#3. Stiff Faces
Often cited as one of the creepiest movies ever made, sandwiched between Nosferatu and The Exorcist, Polar Express usually gets called out for its creepy eyes. While the eyes alone are sufficient to transport the viewer into the uncanny valley, another big source of unintentional horror is the stiff faces.
This is a big problem in a lot of near-photorealistic motion capture movies. They're essentially pasting a photographed human face onto the model, like a sticker wrap, and the motion of the body is lifelike, since it has all the minute swaying and tiny movements of a real actor, but facial movement is still as limited as Woody from Toy Story or Keanu Reeves in The Matrix.
More so on one than the other ...
This looks fine on Woody, since he is a cartoon toy, and his limited facial movement matches the cartoonish movement of his body and the cartoonish look of everything around him. On a near-photoreal model, however, it looks like the little girl has been embalmed and can only move her eyes and jaw.
In this scene from mocap and acting masterpiece Final Fantasy: The Spirits Within, characters move their eyebrows, nose, mouth and eyes like they are all separate pieces moving independently.
Sometimes animators are to blame, because in the end, you've got to move the parts right, but most of the time, stiff faces come from limited rigs. You see, after the model is made, but before the animator starts moving it, riggers come in and rig the model with all kinds of controls. They put in a skeleton, so that if you bend a joint, the arm bends, or they designate areas on the skin (like a cheek) that move when the animator turns a dial or types in a number. This is basically like putting the strings on a marionette and handing them to the puppeteer (the animator).
Fittingly, marionettes are also creepy as hell.

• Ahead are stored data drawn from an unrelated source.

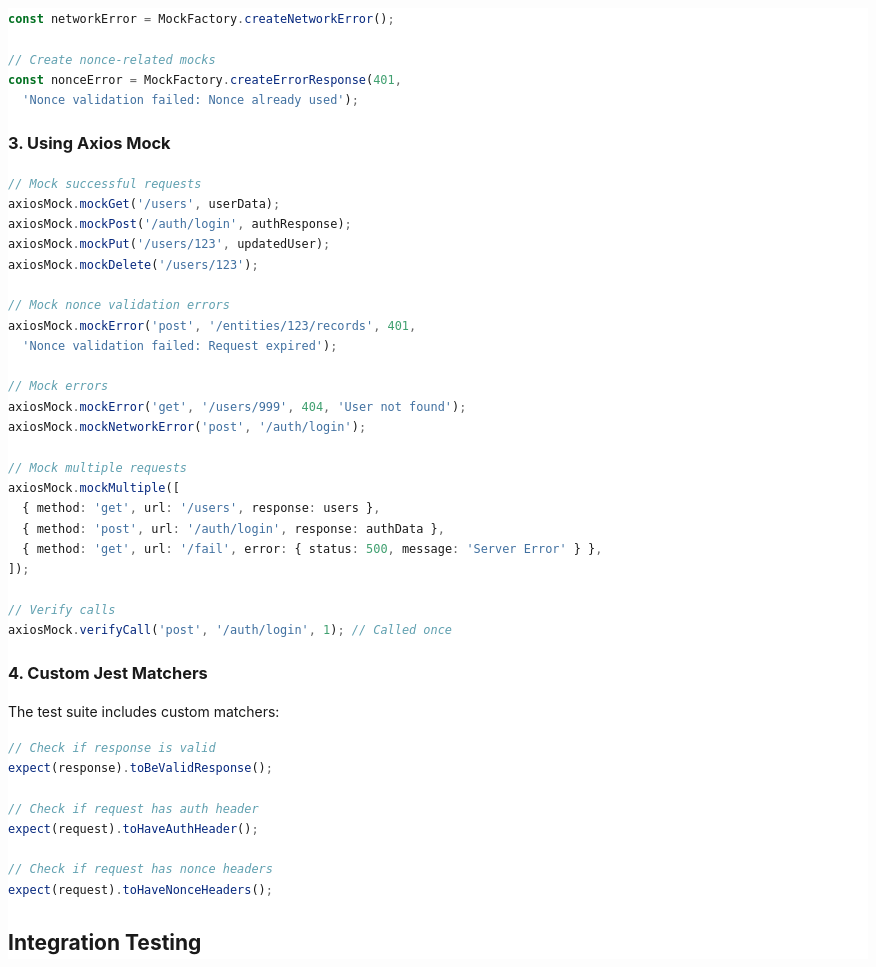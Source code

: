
 ```typescript
const networkError = MockFactory.createNetworkError();

// Create nonce-related mocks
const nonceError = MockFactory.createErrorResponse(401, 
  'Nonce validation failed: Nonce already used');
```

### 3. Using Axios Mock

```typescript
// Mock successful requests
axiosMock.mockGet('/users', userData);
axiosMock.mockPost('/auth/login', authResponse);
axiosMock.mockPut('/users/123', updatedUser);
axiosMock.mockDelete('/users/123');

// Mock nonce validation errors
axiosMock.mockError('post', '/entities/123/records', 401, 
  'Nonce validation failed: Request expired');

// Mock errors
axiosMock.mockError('get', '/users/999', 404, 'User not found');
axiosMock.mockNetworkError('post', '/auth/login');

// Mock multiple requests
axiosMock.mockMultiple([
  { method: 'get', url: '/users', response: users },
  { method: 'post', url: '/auth/login', response: authData },
  { method: 'get', url: '/fail', error: { status: 500, message: 'Server Error' } },
]);

// Verify calls
axiosMock.verifyCall('post', '/auth/login', 1); // Called once
```

### 4. Custom Jest Matchers

The test suite includes custom matchers:

```typescript
// Check if response is valid
expect(response).toBeValidResponse();

// Check if request has auth header
expect(request).toHaveAuthHeader();

// Check if request has nonce headers
expect(request).toHaveNonceHeaders();
```

## Integration Testing
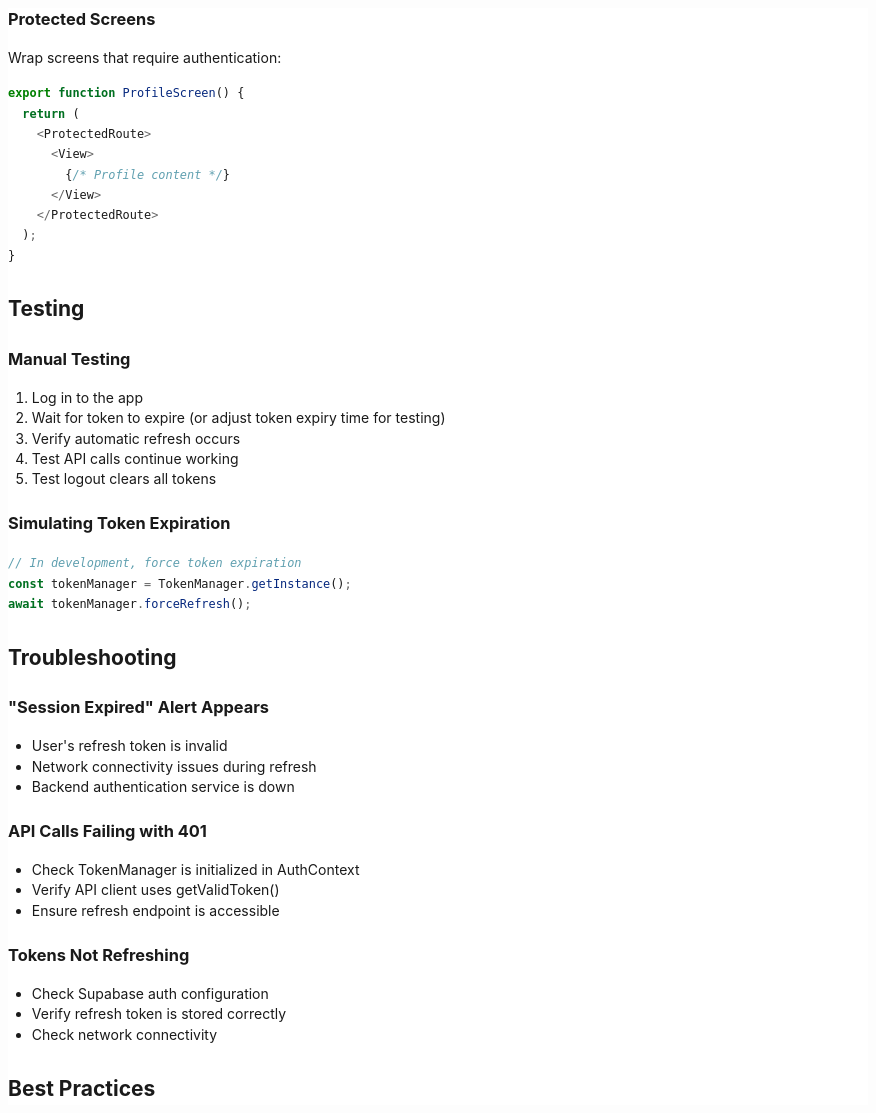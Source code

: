 ### Protected Screens
Wrap screens that require authentication:
```typescript
export function ProfileScreen() {
  return (
    <ProtectedRoute>
      <View>
        {/* Profile content */}
      </View>
    </ProtectedRoute>
  );
}
```

## Testing

### Manual Testing
1. Log in to the app
2. Wait for token to expire (or adjust token expiry time for testing)
3. Verify automatic refresh occurs
4. Test API calls continue working
5. Test logout clears all tokens

### Simulating Token Expiration
```typescript
// In development, force token expiration
const tokenManager = TokenManager.getInstance();
await tokenManager.forceRefresh();
```

## Troubleshooting

### "Session Expired" Alert Appears
- User's refresh token is invalid
- Network connectivity issues during refresh
- Backend authentication service is down

### API Calls Failing with 401
- Check TokenManager is initialized in AuthContext
- Verify API client uses getValidToken()
- Ensure refresh endpoint is accessible

### Tokens Not Refreshing
- Check Supabase auth configuration
- Verify refresh token is stored correctly
- Check network connectivity

## Best Practices
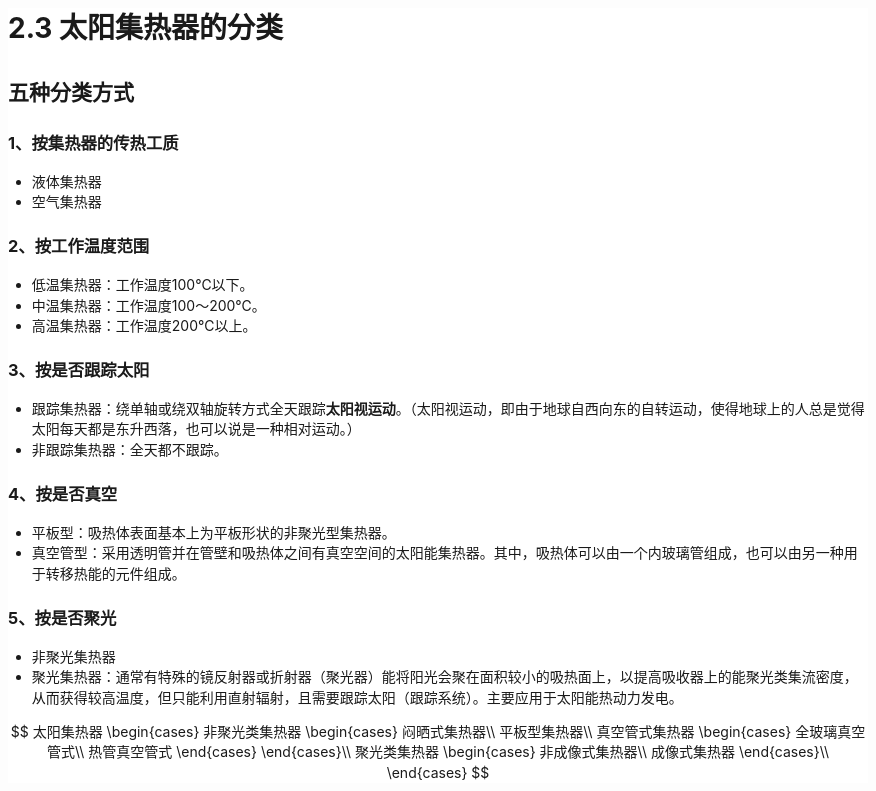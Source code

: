 # 2.3 太阳集热器的分类

## 五种分类方式

### 1、按集热器的传热工质

* 液体集热器
* 空气集热器

### 2、按工作温度范围

* 低温集热器：工作温度100℃以下。
* 中温集热器：工作温度100～200℃。
* 高温集热器：工作温度200℃以上。

### 3、按是否跟踪太阳

* 跟踪集热器：绕单轴或绕双轴旋转方式全天跟踪**太阳视运动**。（太阳视运动，即由于地球自西向东的自转运动，使得地球上的人总是觉得太阳每天都是东升西落，也可以说是一种相对运动。）
* 非跟踪集热器：全天都不跟踪。

### 4、按是否真空

* 平板型：吸热体表面基本上为平板形状的非聚光型集热器。
* 真空管型：采用透明管并在管壁和吸热体之间有真空空间的太阳能集热器。其中，吸热体可以由一个内玻璃管组成，也可以由另一种用于转移热能的元件组成。

### 5、按是否聚光

* 非聚光集热器
* 聚光集热器：通常有特殊的镜反射器或折射器（聚光器）能将阳光会聚在面积较小的吸热面上，以提高吸收器上的能聚光类集流密度，从而获得较高温度，但只能利用直射辐射，且需要跟踪太阳（跟踪系统）。主要应用于太阳能热动力发电。

$$
太阳集热器
\begin{cases}
非聚光类集热器
	\begin{cases}
	闷晒式集热器\\
	平板型集热器\\
	真空管式集热器
		\begin{cases}
		全玻璃真空管式\\
		热管真空管式
		\end{cases}
	\end{cases}\\
聚光类集热器
	\begin{cases}
	非成像式集热器\\
	成像式集热器
	\end{cases}\\
\end{cases}
$$
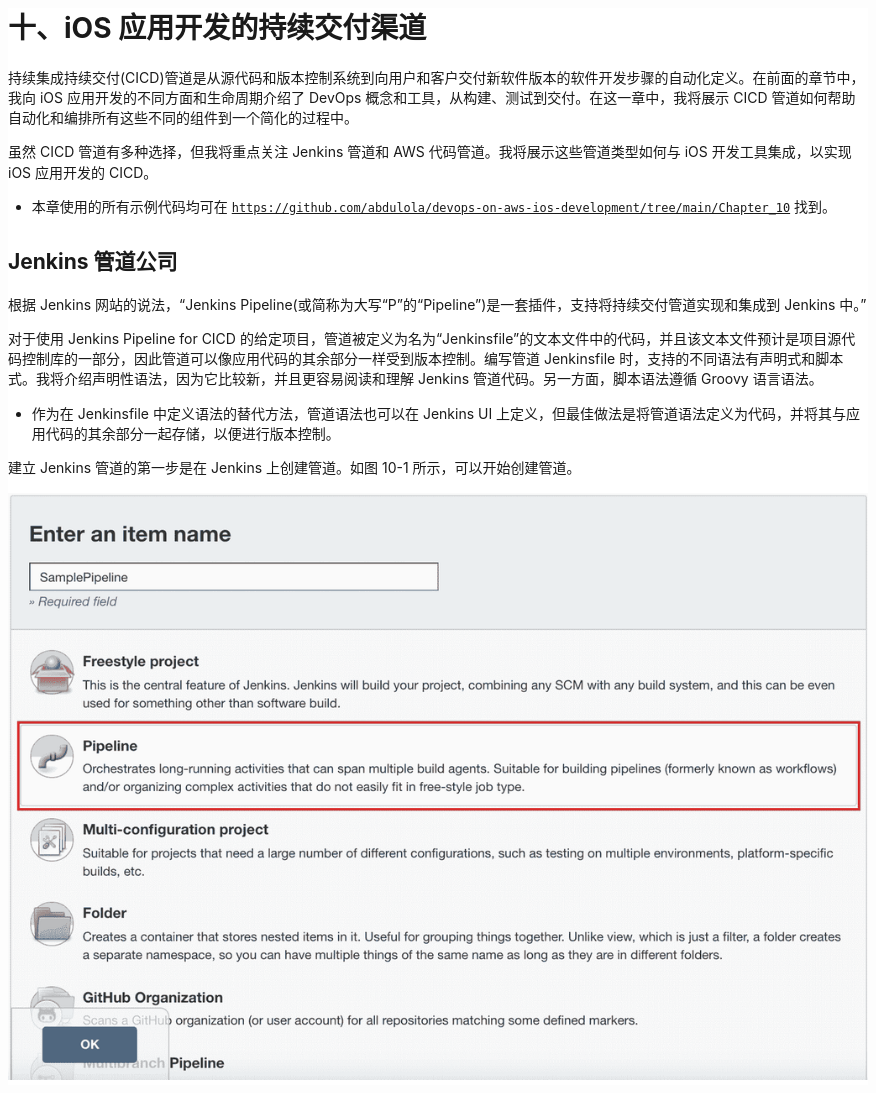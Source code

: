# 十、iOS 应用开发的持续交付渠道

持续集成持续交付(CICD)管道是从源代码和版本控制系统到向用户和客户交付新软件版本的软件开发步骤的自动化定义。在前面的章节中，我向 iOS 应用开发的不同方面和生命周期介绍了 DevOps 概念和工具，从构建、测试到交付。在这一章中，我将展示 CICD 管道如何帮助自动化和编排所有这些不同的组件到一个简化的过程中。

虽然 CICD 管道有多种选择，但我将重点关注 Jenkins 管道和 AWS 代码管道。我将展示这些管道类型如何与 iOS 开发工具集成，以实现 iOS 应用开发的 CICD。

*   本章使用的所有示例代码均可在 [`https://github.com/abdulola/devops-on-aws-ios-development/tree/main/Chapter_10`](https://github.com/abdulola/devops-on-aws-ios-development/tree/main/Chapter_10) 找到。

## Jenkins 管道公司

根据 Jenkins 网站的说法，“Jenkins Pipeline(或简称为大写“P”的“Pipeline”)是一套插件，支持将持续交付管道实现和集成到 Jenkins 中。”

对于使用 Jenkins Pipeline for CICD 的给定项目，管道被定义为名为“Jenkinsfile”的文本文件中的代码，并且该文本文件预计是项目源代码控制库的一部分，因此管道可以像应用代码的其余部分一样受到版本控制。编写管道 Jenkinsfile 时，支持的不同语法有声明式和脚本式。我将介绍声明性语法，因为它比较新，并且更容易阅读和理解 Jenkins 管道代码。另一方面，脚本语法遵循 Groovy 语言语法。

*   作为在 Jenkinsfile 中定义语法的替代方法，管道语法也可以在 Jenkins UI 上定义，但最佳做法是将管道语法定义为代码，并将其与应用代码的其余部分一起存储，以便进行版本控制。

建立 Jenkins 管道的第一步是在 Jenkins 上创建管道。如图 10-1 所示，可以开始创建管道。

![](img/516178_1_En_10_Fig1_HTML.png)

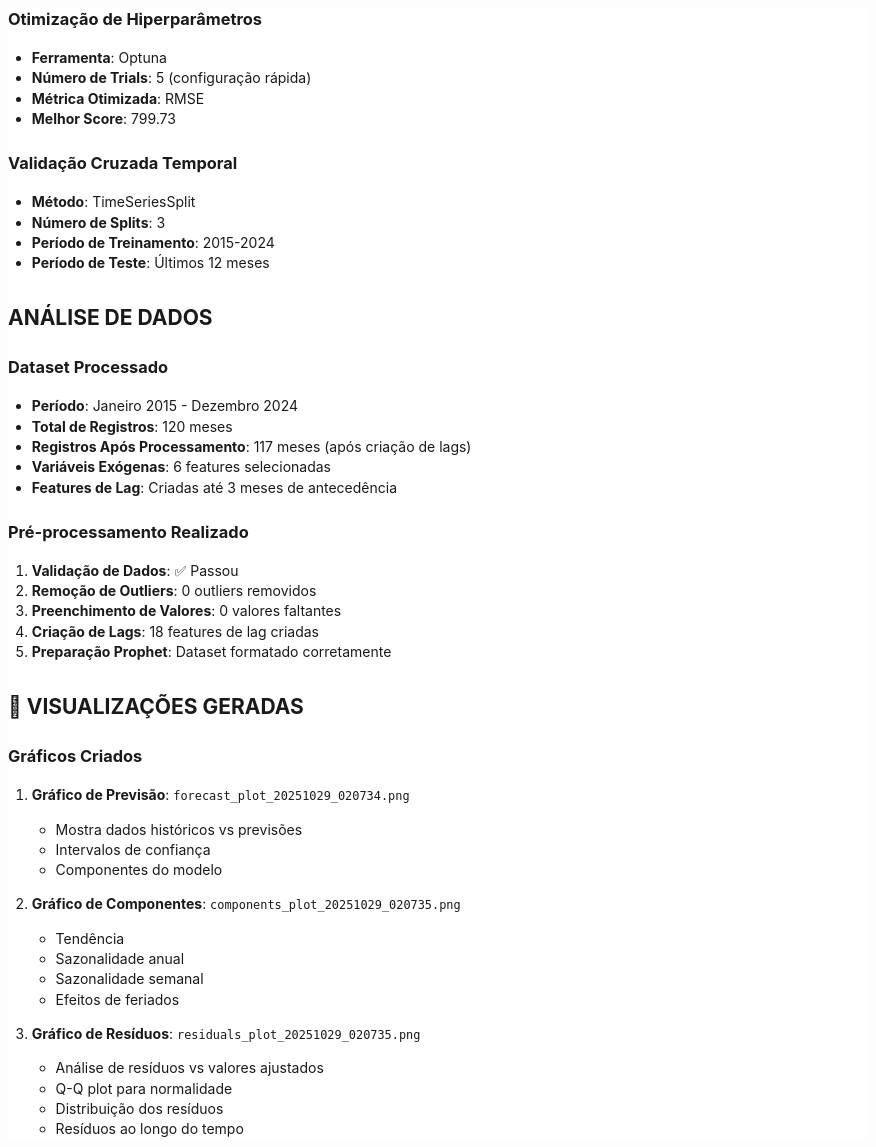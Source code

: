 ### Otimização de Hiperparâmetros

- **Ferramenta**: Optuna
- **Número de Trials**: 5 (configuração rápida)
- **Métrica Otimizada**: RMSE
- **Melhor Score**: 799.73

### Validação Cruzada Temporal

- **Método**: TimeSeriesSplit
- **Número de Splits**: 3
- **Período de Treinamento**: 2015-2024
- **Período de Teste**: Últimos 12 meses

## ANÁLISE DE DADOS

### Dataset Processado

- **Período**: Janeiro 2015 - Dezembro 2024
- **Total de Registros**: 120 meses
- **Registros Após Processamento**: 117 meses (após criação de lags)
- **Variáveis Exógenas**: 6 features selecionadas
- **Features de Lag**: Criadas até 3 meses de antecedência

### Pré-processamento Realizado

1. **Validação de Dados**: ✅ Passou
2. **Remoção de Outliers**: 0 outliers removidos
3. **Preenchimento de Valores**: 0 valores faltantes
4. **Criação de Lags**: 18 features de lag criadas
5. **Preparação Prophet**: Dataset formatado corretamente

## 🎨 VISUALIZAÇÕES GERADAS

### Gráficos Criados

1. **Gráfico de Previsão**: `forecast_plot_20251029_020734.png`

   - Mostra dados históricos vs previsões
   - Intervalos de confiança
   - Componentes do modelo
2. **Gráfico de Componentes**: `components_plot_20251029_020735.png`

   - Tendência
   - Sazonalidade anual
   - Sazonalidade semanal
   - Efeitos de feriados
3. **Gráfico de Resíduos**: `residuals_plot_20251029_020735.png`

   - Análise de resíduos vs valores ajustados
   - Q-Q plot para normalidade
   - Distribuição dos resíduos
   - Resíduos ao longo do tempo
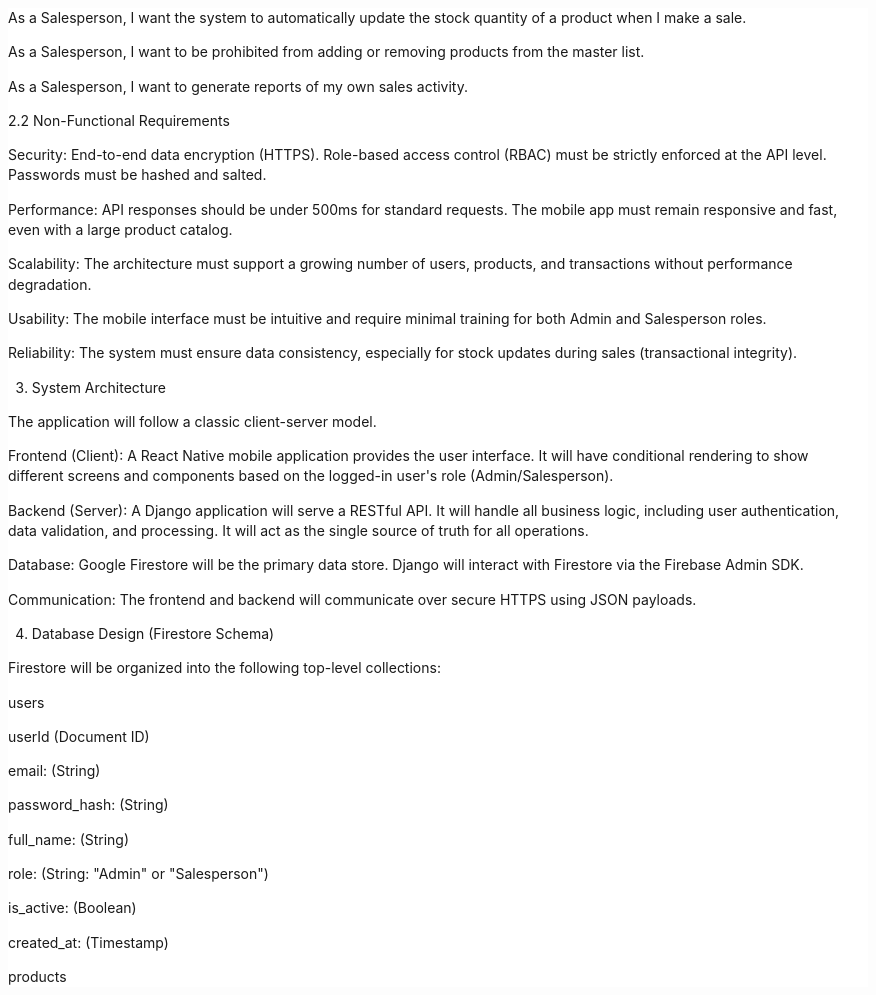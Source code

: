 As a Salesperson, I want the system to automatically update the stock quantity of a product when I make a sale.

As a Salesperson, I want to be prohibited from adding or removing products from the master list.

As a Salesperson, I want to generate reports of my own sales activity.

2.2 Non-Functional Requirements

Security: End-to-end data encryption (HTTPS). Role-based access control (RBAC) must be strictly enforced at the API level. Passwords must be hashed and salted.

Performance: API responses should be under 500ms for standard requests. The mobile app must remain responsive and fast, even with a large product catalog.

Scalability: The architecture must support a growing number of users, products, and transactions without performance degradation.

Usability: The mobile interface must be intuitive and require minimal training for both Admin and Salesperson roles.

Reliability: The system must ensure data consistency, especially for stock updates during sales (transactional integrity).

3. System Architecture

The application will follow a classic client-server model.

Frontend (Client): A React Native mobile application provides the user interface. It will have conditional rendering to show different screens and components based on the logged-in user's role (Admin/Salesperson).

Backend (Server): A Django application will serve a RESTful API. It will handle all business logic, including user authentication, data validation, and processing. It will act as the single source of truth for all operations.

Database: Google Firestore will be the primary data store. Django will interact with Firestore via the Firebase Admin SDK.

Communication: The frontend and backend will communicate over secure HTTPS using JSON payloads.

4. Database Design (Firestore Schema)

Firestore will be organized into the following top-level collections:

users

userId (Document ID)

email: (String)

password_hash: (String)

full_name: (String)

role: (String: "Admin" or "Salesperson")

is_active: (Boolean)

created_at: (Timestamp)

products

If you don't give the animator any controls for cheek muscles, for example, the animator couldn't move the cheeks even if they wanted to. Human faces have, like, a million muscles (I didn't take anatomy), and you have to give animators a shit ton of complex controls in order to make a realistic-looking human face move as realistically as it looks. They didn't have the experience or software to do it in Polar Express and Final Fantasy, but the team on Avatar managed to figure it out. So now nobody has an excuse.
These are all mocap movies, so a lot of the problem was also how to get the data from actors' faces automatically onto the CG faces, which is a pretty hard thing to do. Usually, no matter how good the process is, you still have an animator going in and touching it up, so a lot of it depends on how well a guy can look at a video of someone's face and click his mouse around on a computer to make the CG face match it.
#2. Characters Don't Look Like They're in the Same World
The dinosaur stampede in King Kong was infamous for "looking like bad green screen." At times it looked like Adrien Brody, Jack Black and numerous forgettable cast members were actually running in front of a dinosaur movie playing on a wall behind them.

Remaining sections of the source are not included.